На следующий день совершилась казнь Людовика. Париж был удивительно спокоен: по сути дела, король умер задолго до казни. Вечером мало кто вспоминал о короле. На Новом мосту плясали, пели. В городе не произошло никаких беспорядков.
В этот же день на заседании Конвента было объявлено о смерти Ле Пеллетье. Выступил Жозеф Шенье, он просил для убитого почестей Пантеона, предложил, чтобы церемонией руководили Давид и композитор Госсек. Конвент декретировал: похороны состоятся в четверг 24 января на средства нации в присутствии всех депутатов. Давид сразу же принялся за работу. У него оставалось всего два дня.

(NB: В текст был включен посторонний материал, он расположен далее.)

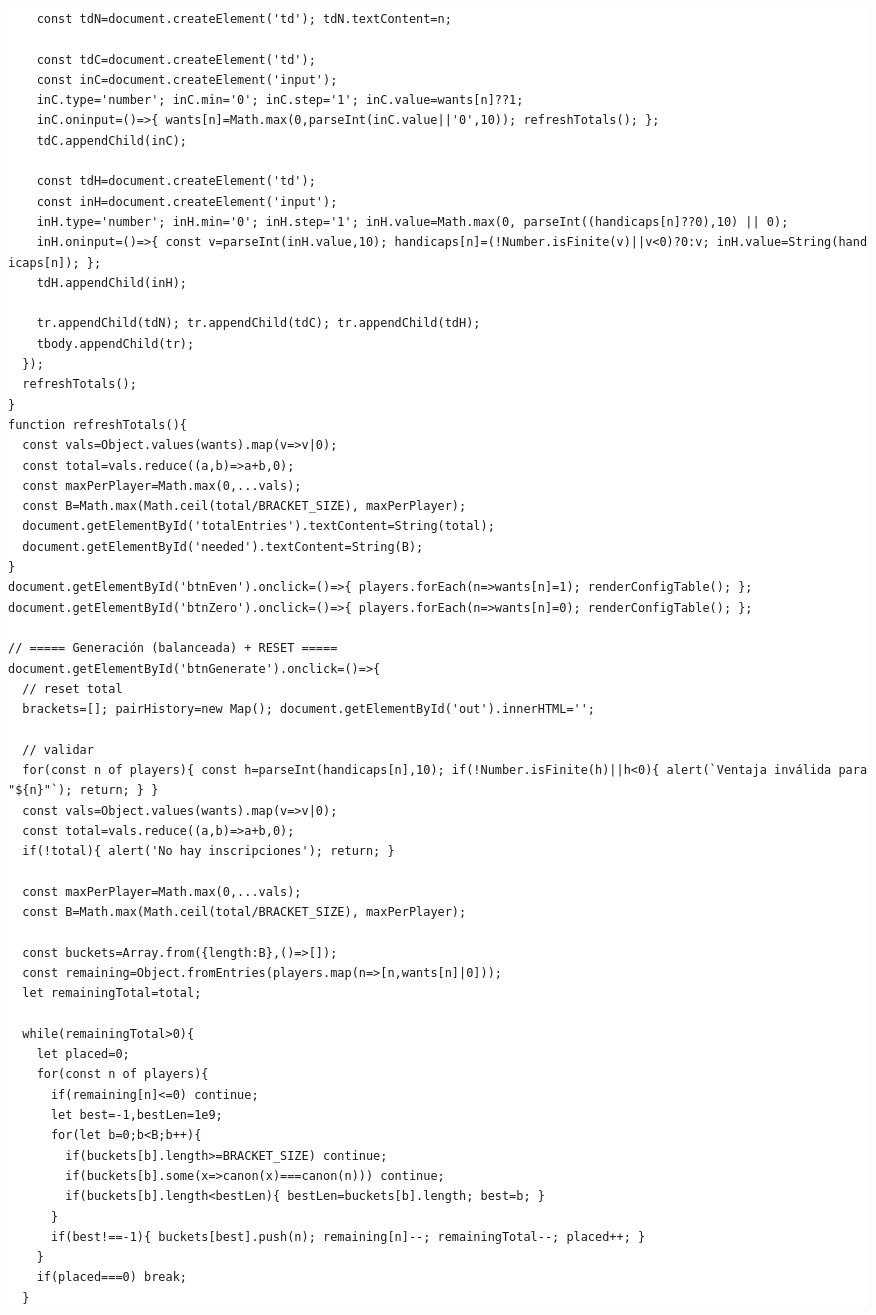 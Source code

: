         const tdN=document.createElement('td'); tdN.textContent=n;

        const tdC=document.createElement('td');
        const inC=document.createElement('input');
        inC.type='number'; inC.min='0'; inC.step='1'; inC.value=wants[n]??1;
        inC.oninput=()=>{ wants[n]=Math.max(0,parseInt(inC.value||'0',10)); refreshTotals(); };
        tdC.appendChild(inC);

        const tdH=document.createElement('td');
        const inH=document.createElement('input');
        inH.type='number'; inH.min='0'; inH.step='1'; inH.value=Math.max(0, parseInt((handicaps[n]??0),10) || 0);
        inH.oninput=()=>{ const v=parseInt(inH.value,10); handicaps[n]=(!Number.isFinite(v)||v<0)?0:v; inH.value=String(handicaps[n]); };
        tdH.appendChild(inH);

        tr.appendChild(tdN); tr.appendChild(tdC); tr.appendChild(tdH);
        tbody.appendChild(tr);
      });
      refreshTotals();
    }
    function refreshTotals(){
      const vals=Object.values(wants).map(v=>v|0);
      const total=vals.reduce((a,b)=>a+b,0);
      const maxPerPlayer=Math.max(0,...vals);
      const B=Math.max(Math.ceil(total/BRACKET_SIZE), maxPerPlayer);
      document.getElementById('totalEntries').textContent=String(total);
      document.getElementById('needed').textContent=String(B);
    }
    document.getElementById('btnEven').onclick=()=>{ players.forEach(n=>wants[n]=1); renderConfigTable(); };
    document.getElementById('btnZero').onclick=()=>{ players.forEach(n=>wants[n]=0); renderConfigTable(); };

    // ===== Generación (balanceada) + RESET =====
    document.getElementById('btnGenerate').onclick=()=>{
      // reset total
      brackets=[]; pairHistory=new Map(); document.getElementById('out').innerHTML='';

      // validar
      for(const n of players){ const h=parseInt(handicaps[n],10); if(!Number.isFinite(h)||h<0){ alert(`Ventaja inválida para "${n}"`); return; } }
      const vals=Object.values(wants).map(v=>v|0);
      const total=vals.reduce((a,b)=>a+b,0);
      if(!total){ alert('No hay inscripciones'); return; }

      const maxPerPlayer=Math.max(0,...vals);
      const B=Math.max(Math.ceil(total/BRACKET_SIZE), maxPerPlayer);

      const buckets=Array.from({length:B},()=>[]);
      const remaining=Object.fromEntries(players.map(n=>[n,wants[n]|0]));
      let remainingTotal=total;

      while(remainingTotal>0){
        let placed=0;
        for(const n of players){
          if(remaining[n]<=0) continue;
          let best=-1,bestLen=1e9;
          for(let b=0;b<B;b++){
            if(buckets[b].length>=BRACKET_SIZE) continue;
            if(buckets[b].some(x=>canon(x)===canon(n))) continue;
            if(buckets[b].length<bestLen){ bestLen=buckets[b].length; best=b; }
          }
          if(best!==-1){ buckets[best].push(n); remaining[n]--; remainingTotal--; placed++; }
        }
        if(placed===0) break;
      }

…Церемониал начался, когда солнце еще не встало. Пламя жертвенников, установленных у лестниц, ведущих к катафалку, где покоилось тело Ле Пеллетье, резко выделялось в предутренней полутьме. Люди несли факелы, фонари. Катафалк стоял посреди Вандомской площади на высоком пьедестале, где прежде находилась статуя Людовика XIV. Белое обнаженное тело убитого казалось мраморным в морозном воздухе; только почерневшая огромная рана и пятна застывшей крови неожиданно и резко напоминали о том, что это не статуя, а человек, умерший жестокой, насильственной смертью. Бледно-красные отблески факелов порой мелькали на бесстрастном лице Ле Пеллетье, поднятом к небу.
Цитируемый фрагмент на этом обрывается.